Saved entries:
──────────
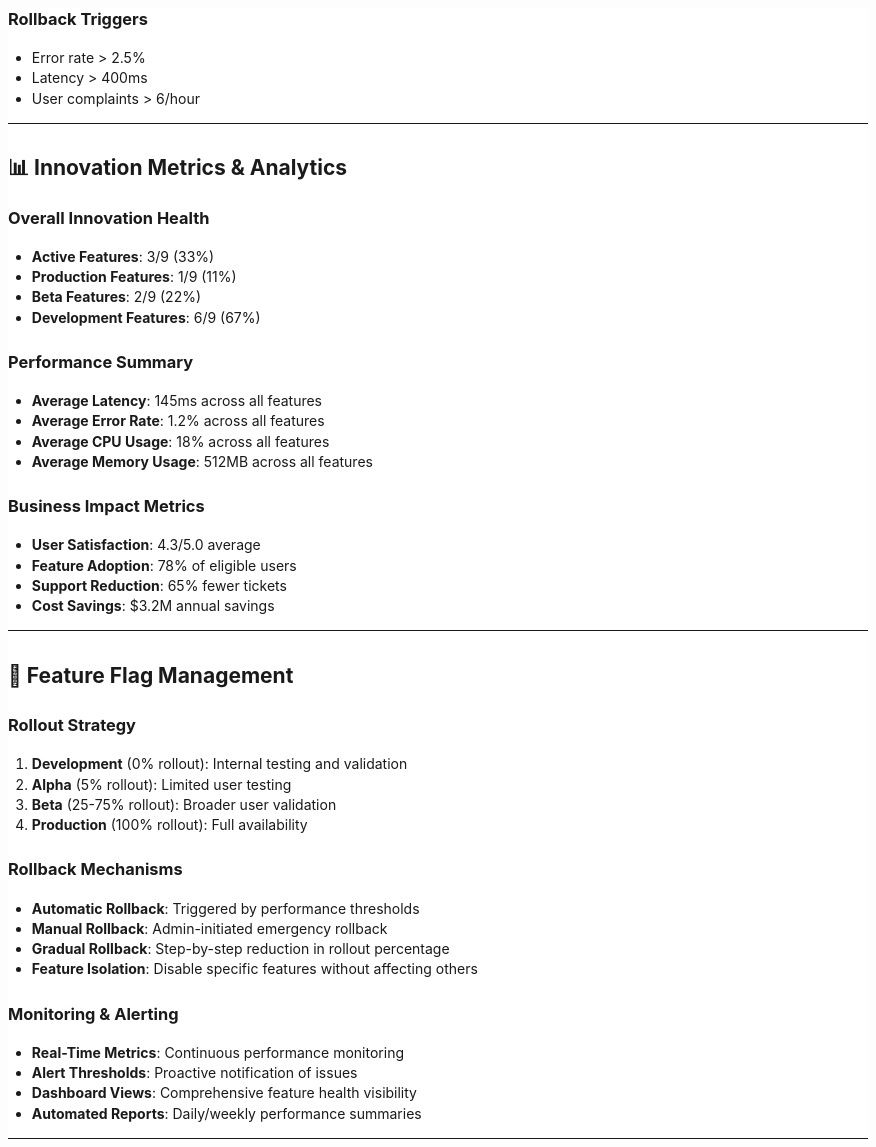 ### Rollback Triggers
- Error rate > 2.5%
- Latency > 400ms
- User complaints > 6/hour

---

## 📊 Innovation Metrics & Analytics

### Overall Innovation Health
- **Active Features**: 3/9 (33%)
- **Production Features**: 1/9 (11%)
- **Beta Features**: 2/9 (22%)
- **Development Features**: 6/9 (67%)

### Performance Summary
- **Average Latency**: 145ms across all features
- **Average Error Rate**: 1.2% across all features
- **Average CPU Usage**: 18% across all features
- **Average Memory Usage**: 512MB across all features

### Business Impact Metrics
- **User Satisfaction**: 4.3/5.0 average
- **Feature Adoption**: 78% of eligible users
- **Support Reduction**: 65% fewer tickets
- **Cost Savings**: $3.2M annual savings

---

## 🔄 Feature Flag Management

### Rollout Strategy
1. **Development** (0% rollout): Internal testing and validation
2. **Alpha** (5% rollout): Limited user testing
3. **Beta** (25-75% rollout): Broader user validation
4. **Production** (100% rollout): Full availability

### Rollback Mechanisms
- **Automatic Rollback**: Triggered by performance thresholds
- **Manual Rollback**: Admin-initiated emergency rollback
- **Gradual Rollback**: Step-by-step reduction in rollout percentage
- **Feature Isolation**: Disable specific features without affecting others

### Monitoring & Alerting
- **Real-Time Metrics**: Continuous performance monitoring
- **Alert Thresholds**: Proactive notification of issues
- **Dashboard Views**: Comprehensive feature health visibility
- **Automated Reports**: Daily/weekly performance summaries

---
──────────
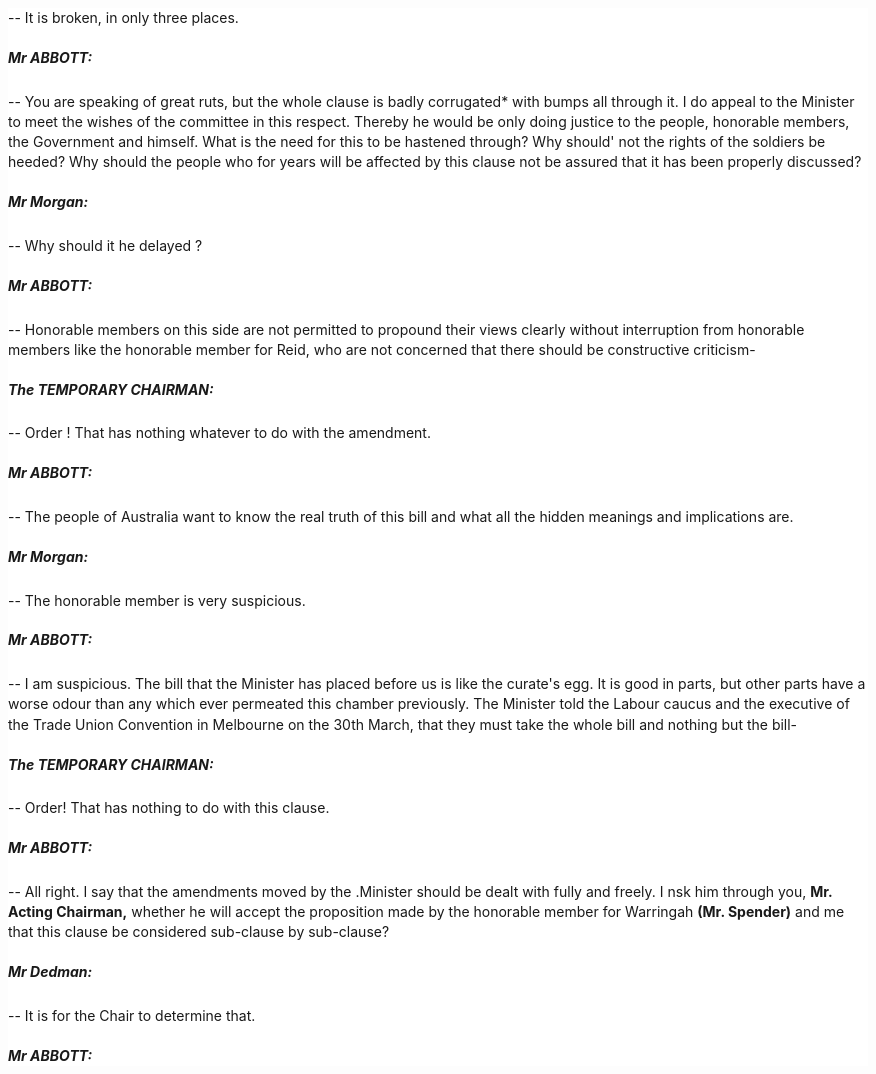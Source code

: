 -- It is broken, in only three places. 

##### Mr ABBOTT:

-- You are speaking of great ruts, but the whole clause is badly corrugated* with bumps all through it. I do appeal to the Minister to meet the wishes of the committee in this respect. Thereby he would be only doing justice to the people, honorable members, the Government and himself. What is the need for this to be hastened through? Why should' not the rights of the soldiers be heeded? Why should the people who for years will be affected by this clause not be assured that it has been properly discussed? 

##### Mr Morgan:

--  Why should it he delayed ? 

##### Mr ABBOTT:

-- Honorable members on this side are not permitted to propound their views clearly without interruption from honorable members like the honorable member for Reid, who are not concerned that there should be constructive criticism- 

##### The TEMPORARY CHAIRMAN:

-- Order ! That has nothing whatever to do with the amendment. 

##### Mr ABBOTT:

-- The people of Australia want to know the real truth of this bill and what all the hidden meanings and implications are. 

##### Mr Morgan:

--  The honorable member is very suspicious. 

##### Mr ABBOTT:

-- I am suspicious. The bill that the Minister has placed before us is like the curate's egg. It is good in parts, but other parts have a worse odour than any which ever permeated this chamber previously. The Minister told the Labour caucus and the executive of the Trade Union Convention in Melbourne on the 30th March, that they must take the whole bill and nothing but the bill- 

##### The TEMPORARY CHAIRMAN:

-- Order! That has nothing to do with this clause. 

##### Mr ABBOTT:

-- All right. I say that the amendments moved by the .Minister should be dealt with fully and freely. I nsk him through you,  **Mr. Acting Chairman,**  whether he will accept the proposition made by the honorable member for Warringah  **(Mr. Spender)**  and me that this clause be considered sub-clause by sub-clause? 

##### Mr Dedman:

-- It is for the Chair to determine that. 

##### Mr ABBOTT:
──────────
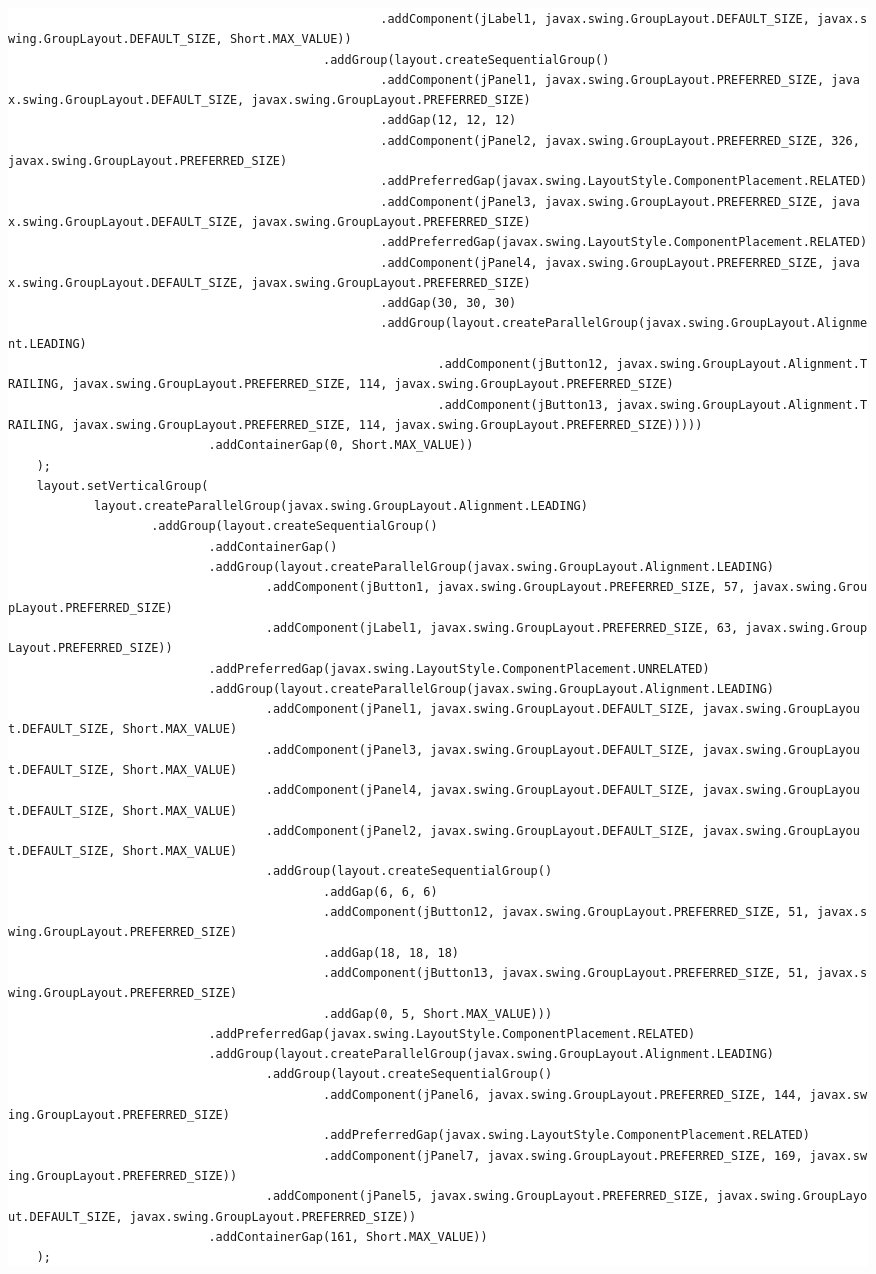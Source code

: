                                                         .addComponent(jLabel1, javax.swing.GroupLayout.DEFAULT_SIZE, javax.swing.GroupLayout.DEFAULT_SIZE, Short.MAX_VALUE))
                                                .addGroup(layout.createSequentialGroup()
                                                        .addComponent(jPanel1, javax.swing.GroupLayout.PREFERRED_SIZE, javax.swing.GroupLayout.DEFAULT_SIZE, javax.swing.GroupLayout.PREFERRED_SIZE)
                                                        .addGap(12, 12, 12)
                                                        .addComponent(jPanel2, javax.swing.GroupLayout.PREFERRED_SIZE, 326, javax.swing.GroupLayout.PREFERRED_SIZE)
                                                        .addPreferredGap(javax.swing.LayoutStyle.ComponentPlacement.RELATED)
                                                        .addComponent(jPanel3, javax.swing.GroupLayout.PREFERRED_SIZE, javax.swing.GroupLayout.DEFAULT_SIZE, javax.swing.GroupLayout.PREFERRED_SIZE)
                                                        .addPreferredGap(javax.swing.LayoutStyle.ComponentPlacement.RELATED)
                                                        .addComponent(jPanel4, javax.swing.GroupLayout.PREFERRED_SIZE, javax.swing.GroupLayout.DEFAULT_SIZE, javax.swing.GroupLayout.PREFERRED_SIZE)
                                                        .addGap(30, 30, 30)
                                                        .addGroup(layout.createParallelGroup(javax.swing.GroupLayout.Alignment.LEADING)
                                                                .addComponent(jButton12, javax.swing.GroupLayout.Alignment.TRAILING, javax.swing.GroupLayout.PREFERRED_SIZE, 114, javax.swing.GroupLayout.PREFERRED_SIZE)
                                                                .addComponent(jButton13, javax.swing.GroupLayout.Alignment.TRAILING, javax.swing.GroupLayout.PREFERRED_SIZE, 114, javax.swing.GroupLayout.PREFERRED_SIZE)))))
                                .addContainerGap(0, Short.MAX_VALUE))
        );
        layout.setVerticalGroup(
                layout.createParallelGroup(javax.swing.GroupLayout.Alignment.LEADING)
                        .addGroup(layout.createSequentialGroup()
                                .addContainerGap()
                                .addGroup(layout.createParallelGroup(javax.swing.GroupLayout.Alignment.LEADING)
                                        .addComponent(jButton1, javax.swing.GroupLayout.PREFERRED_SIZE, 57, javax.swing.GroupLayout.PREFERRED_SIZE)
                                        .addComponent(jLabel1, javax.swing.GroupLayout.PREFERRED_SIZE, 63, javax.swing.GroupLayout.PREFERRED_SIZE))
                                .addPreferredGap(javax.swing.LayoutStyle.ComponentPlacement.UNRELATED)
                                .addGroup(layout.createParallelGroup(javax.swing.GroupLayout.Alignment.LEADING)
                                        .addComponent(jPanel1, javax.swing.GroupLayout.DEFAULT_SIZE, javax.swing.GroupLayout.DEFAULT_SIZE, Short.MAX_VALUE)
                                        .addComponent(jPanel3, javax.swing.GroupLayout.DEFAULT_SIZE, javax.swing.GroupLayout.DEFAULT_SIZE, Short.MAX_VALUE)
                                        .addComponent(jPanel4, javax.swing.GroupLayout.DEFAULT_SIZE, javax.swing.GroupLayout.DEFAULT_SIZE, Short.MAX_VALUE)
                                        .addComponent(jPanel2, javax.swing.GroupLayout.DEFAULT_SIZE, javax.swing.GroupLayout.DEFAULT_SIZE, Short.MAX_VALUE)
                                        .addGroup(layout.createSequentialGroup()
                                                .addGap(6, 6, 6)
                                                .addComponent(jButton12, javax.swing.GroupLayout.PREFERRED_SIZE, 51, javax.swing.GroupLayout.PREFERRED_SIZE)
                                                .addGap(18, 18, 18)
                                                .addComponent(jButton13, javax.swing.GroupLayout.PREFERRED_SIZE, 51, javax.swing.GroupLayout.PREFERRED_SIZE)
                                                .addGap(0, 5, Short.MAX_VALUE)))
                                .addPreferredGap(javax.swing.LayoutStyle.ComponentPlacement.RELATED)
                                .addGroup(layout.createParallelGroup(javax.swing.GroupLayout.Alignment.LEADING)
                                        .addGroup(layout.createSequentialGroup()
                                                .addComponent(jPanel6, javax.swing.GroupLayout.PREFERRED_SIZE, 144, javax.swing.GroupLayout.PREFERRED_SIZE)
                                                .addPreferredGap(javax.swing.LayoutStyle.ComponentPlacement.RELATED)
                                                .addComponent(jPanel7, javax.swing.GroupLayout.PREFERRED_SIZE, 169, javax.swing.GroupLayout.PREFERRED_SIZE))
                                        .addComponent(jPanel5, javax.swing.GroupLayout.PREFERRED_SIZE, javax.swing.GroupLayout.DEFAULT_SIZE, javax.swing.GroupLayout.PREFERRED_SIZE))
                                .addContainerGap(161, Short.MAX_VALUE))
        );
──────────
Exercise prompt: Looking at the entries above, count the lines that contain "like" and answer with only the number.

Result: 2